Jeudi 11 avril au soir, les policiers anti-émeutes, avec leurs casques bleus, étaient presque aussi nombreux que les premiers manifestants qui convergeaient déjà vers l’emblématique place de la Grande Poste au centre d’Alger. Pour la première fois, on craint des débordements. La gendarmerie a installé des barrages filtrants sur les principaux axes qui mènent vers la capitale. Dans la matinée, les hélicoptères sillonnaient le ciel d’Alger la Blanche.

L’attitude des forces de sécurité sera scrutée lors de cette nouvelle mobilisation.
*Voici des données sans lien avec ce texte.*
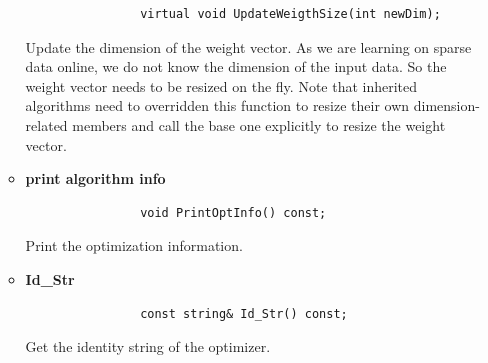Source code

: \documentclass[11pt,a4paper]{article}
\newlength{\wideitemsep}
\let\olditem\item
\renewcommand{\item}{\setlength{\itemsep}{\wideitemsep}\olditem}
\begin{document}
\begin{enumerate}
\begin{itemize}
                \lstset{language=C++}
                \begin{lstlisting}
                virtual void UpdateWeigthSize(int newDim);
                \end{lstlisting}

                Update the dimension of the weight vector. As we are learning
                on sparse data online, we do not know the dimension of the
                input data. So the weight vector needs to be resized on the
                fly. Note that inherited algorithms need to overridden this
                function to resize their own dimension-related members and call
                the base one explicitly to resize the weight vector.

            \item \textbf{print algorithm info}

                \lstset{language=C++}
                \begin{lstlisting}
                void PrintOptInfo() const;
                \end{lstlisting}

                Print the optimization information.

            \item \textbf{Id\_Str}

                \lstset{language=C++}
                \begin{lstlisting}
                const string& Id_Str() const;
                \end{lstlisting}

                Get the identity string of the optimizer.
        \end{itemize}

\end{enumerate}
\end{document}
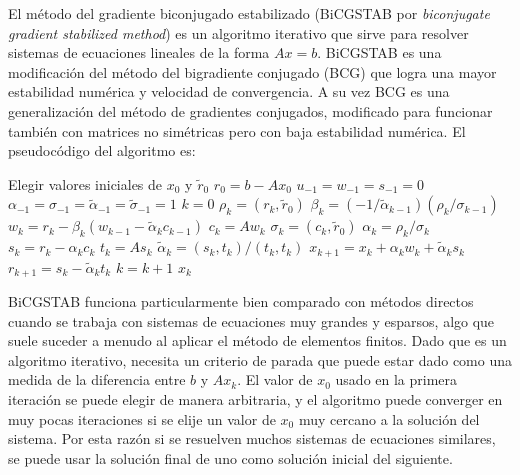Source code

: 
El método del gradiente biconjugado estabilizado (BiCGSTAB por \textit{biconjugate gradient stabilized method}) es un algoritmo iterativo que sirve para resolver sistemas de ecuaciones lineales de la forma $Ax=b$. BiCGSTAB es una modificación del método del bigradiente conjugado (BCG) que logra una mayor estabilidad numérica y velocidad de convergencia. A su vez BCG es una generalización del método de gradientes conjugados, modificado para funcionar también con matrices no simétricas pero con baja estabilidad numérica. El pseudocódigo del algoritmo es: \cite{yousef}

\clearpage

\newcommand{\walfa}{\widetilde{\alpha}}
\newcommand{\wsigma}{\widetilde{\sigma}}
\newcommand{\wrcero}{\widetilde{r}_0}

\begin{algorithmic}
	\STATE Elegir valores iniciales de $x_0$ y $\wrcero$
	\STATE $r_0 = b - A x_0$
	\STATE $u_{-1} = w_{-1} = s_{-1} = 0$
	\STATE $\alpha_{-1} = \sigma_{-1} = \walfa_{-1} = \wsigma_{-1} = 1$
	\STATE $k = 0$
	\REPEAT
		\STATE $\rho_k = \left( r_k, \wrcero \right)$
		\STATE $\beta_k = (-1 / \walfa_{k-1}) (\rho_k / \sigma_{k-1})$
		\STATE $w_k = r_k - \beta_k (w_{k-1} - \walfa_{k} c_{k-1})$
		\STATE $c_k = A w_k$
		\STATE $\sigma_k = (c_k, \wrcero)$
		\STATE $\alpha_k = \rho_k / \sigma_k$
		\STATE $s_k = r_k - \alpha_k c_k$
		\STATE $t_k = A s_k$ 
		\STATE $\walfa_{k} = (s_k,t_k) / (t_k, t_k)$
		\STATE $x_{k+1} = x_k + \alpha_k w_k + \walfa_{k} s_k$
		\STATE $r_{k+1} = s_k - \walfa_{k} t_k$
		\STATE $k = k + 1$
	\RETURN $x_k$
\end{algorithmic}


BiCGSTAB funciona particularmente bien comparado con métodos directos cuando se trabaja con sistemas de ecuaciones muy grandes y esparsos, algo que suele suceder a menudo al aplicar el método de elementos finitos. Dado que es un algoritmo iterativo, necesita un criterio de parada que puede estar dado como una medida de la diferencia entre $b$ y $A x_k$. El valor de $x_0$ usado en la primera iteración se puede elegir de manera arbitraria, y el algoritmo puede converger en muy pocas iteraciones si se elije un valor de $x_0$ muy cercano a la solución del sistema. Por esta razón si se resuelven muchos sistemas de ecuaciones similares, se puede usar la solución final de uno como solución inicial del siguiente.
Si elle avait largement laissé se tenir toutes les mobilisations du vendredi depuis sept semaines, le 9 avril, la police a pour la première fois depuis le 22 février tenté de disperser une manifestation pacifique d’étudiants à Alger et a empêché le 11 avril tout rassemblement devant la Grande Poste, monument central et emblématique de la capitale algérienne.

C’est le premier vendredi de rassemblent depuis la nomination d’Abdelkader Bensalah comme président par intérim. Et c’est justement ce fidèle d’Abdelaziz Bouteflika qui cristallise désormais la colère des Algériens. La rue exige son départ et celui de tous les responsables du régime. Depuis plusieurs jours, le chef d’état-major de l’armée tente de calmer la rue, en vain. Ahmed Gaïd Salah s’est même porté garant de la période de transition.

« Non, c’est non », répondent les Algériens : « Nous n’avons pas chassé Bouteflika pour récupérer son bras droit ». Des manifestations ont donc eu lieu presque tous les jours cette semaine.

Mais par qui remplacer les responsables qui incarnent le « système » aux yeux des manifestants, et surtout comment ? La société civile algérienne s’interroge. Le débat est ainsi lancé alors que des hommes politiques aussi bien que des militaires tentés par le pouvoir commencent à donner de la voix.